_REQUIRED ACTION_
Set down exactly the lines below between the line holding "of your assigned" and the line holding "in a Workgroup", inclusive; no other line belongs in the answer.

(Stored data)

────────────────────────────────────────

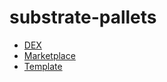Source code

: # substrate-pallets

- [DEX](https://github.com/evilrobot-01/substrate-pallets/tree/dex)
- [Marketplace](https://github.com/evilrobot-01/substrate-pallets/tree/marketplace)
- [Template](https://github.com/evilrobot-01/substrate-pallets/tree/template)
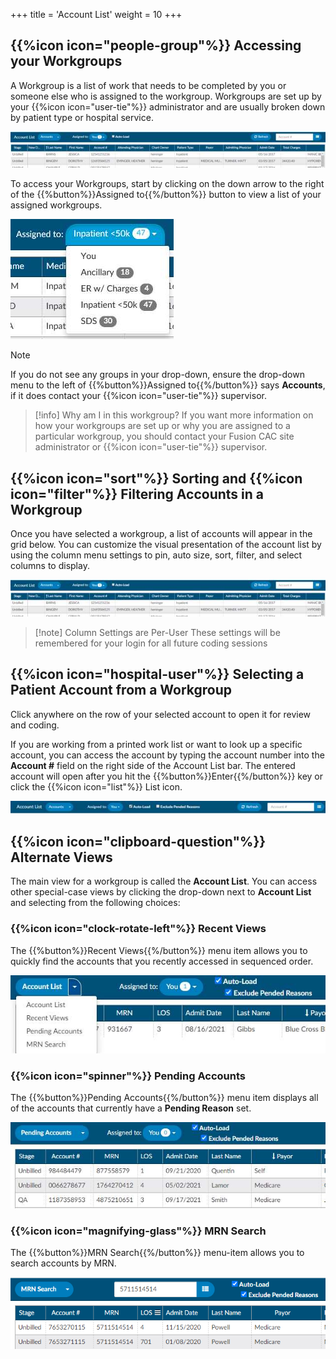 +++
title = 'Account List'
weight = 10
+++

## {{%icon icon="people-group"%}} Accessing your Workgroups

A Workgroup is a list of work that needs to be completed by you or someone else
who is assigned to the workgroup. Workgroups are set up by your
{{%icon icon="user-tie"%}} administrator and are usually broken down by patient
type or hospital service. 

![Account List](image-005.jpg)

To access your Workgroups, start by clicking on the down arrow to the right of
the {{%button%}}Assigned to{{%/button%}} button to view a list of your assigned
workgroups.

![Assigned To](image-012.jpg)

> [!note]
If you do not see any groups in your drop-down, ensure the drop-down menu to
the left of {{%button%}}Assigned to{{%/button%}} says **Accounts**, if it does
contact your {{%icon icon="user-tie"%}} supervisor.

> [!info] Why am I in this workgroup?
If you want more information on how your workgroups are set up or why you are
assigned to a particular workgroup, you should contact your Fusion CAC site
administrator or {{%icon icon="user-tie"%}} supervisor.

## {{%icon icon="sort"%}} Sorting and  {{%icon icon="filter"%}} Filtering Accounts in a Workgroup

Once you have selected a workgroup, a list of accounts will appear in the grid
below. You can customize the visual presentation of the account list by using
the column menu settings to pin, auto size, sort, filter, and select columns to
display.

![Account List](image-005.jpg)

> [!note] Column Settings are Per-User
> These settings will be remembered for your login for all future coding
> sessions

## {{%icon icon="hospital-user"%}} Selecting a Patient Account from a Workgroup

Click anywhere on the row of your selected account to open it for review and
coding.

If you are working from a printed work list or want to look up a specific
account, you can access the account by typing the account number into the
**Account #** field on the right side of the Account List bar. The entered
account will open after you hit the {{%button%}}Enter{{%/button%}} key or
click the {{%icon icon="list"%}} List icon.

![Account Bar](image-010.jpg)

## {{%icon icon="clipboard-question"%}} Alternate Views

The main view for a workgroup is called the **Account List**.  You can access
other special-case views by clicking the drop-down next to **Account List**
and selecting from the following choices:

### {{%icon icon="clock-rotate-left"%}} Recent Views

The {{%button%}}Recent Views{{%/button%}} menu item allows you to quickly find
the accounts that you recently accessed in sequenced order.

![Recent Views](image-011.jpg)

### {{%icon icon="spinner"%}} Pending Accounts

The {{%button%}}Pending Accounts{{%/button%}} menu item displays all of the
accounts that currently have a **Pending Reason** set.

![Pending Accounts](image-019.jpg)


### {{%icon icon="magnifying-glass"%}} MRN Search

The {{%button%}}MRN Search{{%/button%}} menu-item allows you to search accounts
by MRN.

![MRN Search](image-020.png)

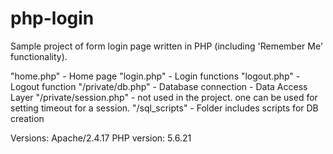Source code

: # php-login
Sample project of form login page written in PHP (including 'Remember Me' functionality).

"home.php" - Home page
"login.php" - Login functions
"logout.php" - Logout function
"/private/db.php" - Database connection - Data Access Layer
"/private/session.php" - not used in the project. one can be used for setting timeout for a session.
"/sql_scripts" - Folder includes scripts for DB creation

Versions:
Apache/2.4.17
PHP version: 5.6.21
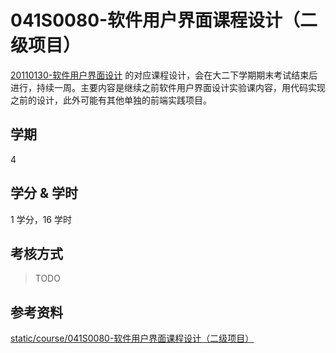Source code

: # 041S0080-软件用户界面课程设计（二级项目）

[20110130-软件用户界面设计](../subject-compulsory/20110130-软件用户界面设计.md) 的对应课程设计，会在大二下学期期末考试结束后进行，持续一周。主要内容是继续之前软件用户界面设计实验课内容，用代码实现之前的设计，此外可能有其他单独的前端实践项目。

## 学期

4

## 学分 & 学时

1 学分，16 学时

## 考核方式

> TODO

## 参考资料

[static/course/041S0080-软件用户界面课程设计（二级项目）](https://github.com/rurumuri/ysuse-2022/tree/master/static/course/041S0080-%E8%BD%AF%E4%BB%B6%E7%94%A8%E6%88%B7%E7%95%8C%E9%9D%A2%E8%AF%BE%E7%A8%8B%E8%AE%BE%E8%AE%A1%EF%BC%88%E4%BA%8C%E7%BA%A7%E9%A1%B9%E7%9B%AE%EF%BC%89)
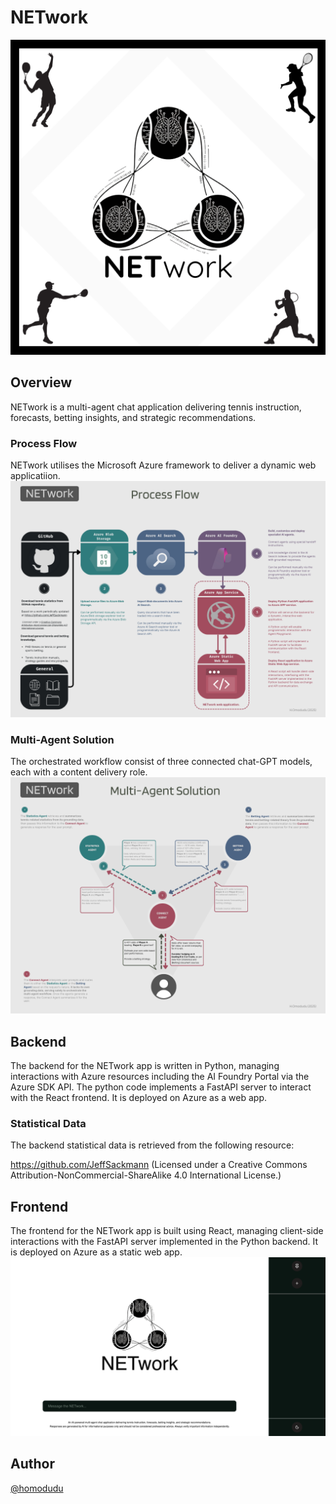 # NETwork
![alt text](https://github.com/homodudu/Machine-Learning/blob/main/NETwork/_documentation/NETwork%20Poster.png)

## Overview
NETwork is a multi-agent chat application delivering tennis instruction, forecasts, betting insights, and strategic recommendations.

### Process Flow
NETwork utilises the Microsoft Azure framework to deliver a dynamic web applicatiion.
![alt text](https://github.com/homodudu/Machine-Learning/blob/main/NETwork/_documentation/Process%20Flow.png)

### Multi-Agent Solution
The orchestrated workflow consist of three connected chat-GPT models, each with a content delivery role. 
![alt text](https://github.com/homodudu/Machine-Learning/blob/main/NETwork/_documentation/Multi-Agent%20Solution.png)

## Backend
The backend for the NETwork app is written in Python, managing interactions with Azure resources including the AI Foundry Portal via the Azure SDK API. The python code implements a FastAPI server to interact with the React frontend. It is deployed on Azure as a web app. 

### Statistical Data
The backend statistical data is retrieved from the following resource:

https://github.com/JeffSackmann (Licensed under a Creative Commons Attribution-NonCommercial-ShareAlike 4.0 International License.)

## Frontend
The frontend for the NETwork app is built using React, managing client-side interactions with the FastAPI server implemented in the Python backend. It is deployed on Azure as a static web app.
![alt text](https://github.com/homodudu/Machine-Learning/blob/main/NETwork/_documentation/NETwork%20Frontend.png)

## Author
[@homodudu](https://github.com/homodudu)
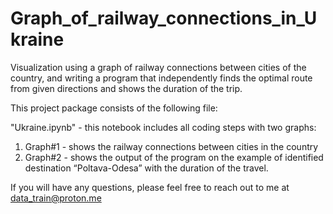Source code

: # Graph_of_railway_connections_in_Ukraine
Visualization using a graph of railway connections between cities of the country, and writing a program that independently finds the optimal route from given directions and shows the duration of the trip.

This project package consists of the following file:

"Ukraine.ipynb" - this notebook includes all coding steps with two graphs:
1. Graph#1 - shows the railway connections between cities in the country
2. Graph#2 - shows the output of the program on the example of identified destination “Poltava-Odesa” with the duration of the travel. 

If you will have any questions, please feel free to reach out to me at data_train@proton.me
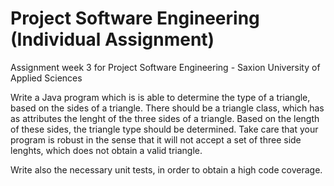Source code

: # Project Software Engineering (Individual Assignment)
 Assignment week 3 for Project Software Engineering - Saxion University of Applied Sciences
 
 Write a Java program which is is able to determine the type of a triangle, based on the sides of a triangle. 
 There should be a triangle class, which has as attributes the lenght of the three sides of a triangle. 
 Based on the length of these sides, the triangle type should be determined. 
 Take care that your program is robust in the sense that it will not accept a set of three side lenghts, which does not obtain a valid triangle.

 Write also the necessary unit tests, in order to obtain a high code coverage.
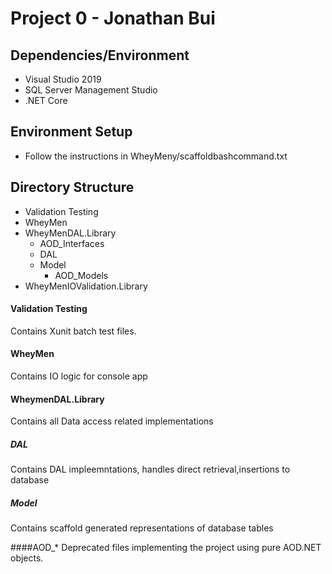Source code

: # Project 0 - Jonathan Bui

## Dependencies/Environment
- Visual Studio 2019
- SQL Server Management Studio
- .NET Core

## Environment Setup
- Follow the instructions in WheyMeny/scaffoldbashcommand.txt

## Directory Structure
- Validation Testing
- WheyMen 
- WheyMenDAL.Library
  - AOD_Interfaces
  - DAL
  - Model
    - AOD_Models    
- WheyMenIOValidation.Library

#### Validation Testing
Contains Xunit batch test files. 
#### WheyMen 
Contains IO logic for console app
#### WheymenDAL.Library 
Contains all Data access related implementations
##### DAL
Contains DAL impleemntations, handles direct retrieval,insertions to database
##### Model
Contains scaffold generated representations of database tables

####AOD_* 
Deprecated files implementing the project using pure AOD.NET objects.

────────────────────────────────────────

_ANSWER BOX_
the {{%button%}}Assigned to{{%/button%}} button to view a list of your assigned
workgroups.

![Assigned To](image-012.jpg)

> [!note]
If you do not see any groups in your drop-down, ensure the drop-down menu to
the left of {{%button%}}Assigned to{{%/button%}} says **Accounts**, if it does
contact your {{%icon icon="user-tie"%}} supervisor.

> [!info] Why am I in this workgroup?
If you want more information on how your workgroups are set up or why you are
assigned to a particular workgroup, you should contact your Fusion CAC site
administrator or {{%icon icon="user-tie"%}} supervisor.

## {{%icon icon="sort"%}} Sorting and  {{%icon icon="filter"%}} Filtering Accounts in a Workgroup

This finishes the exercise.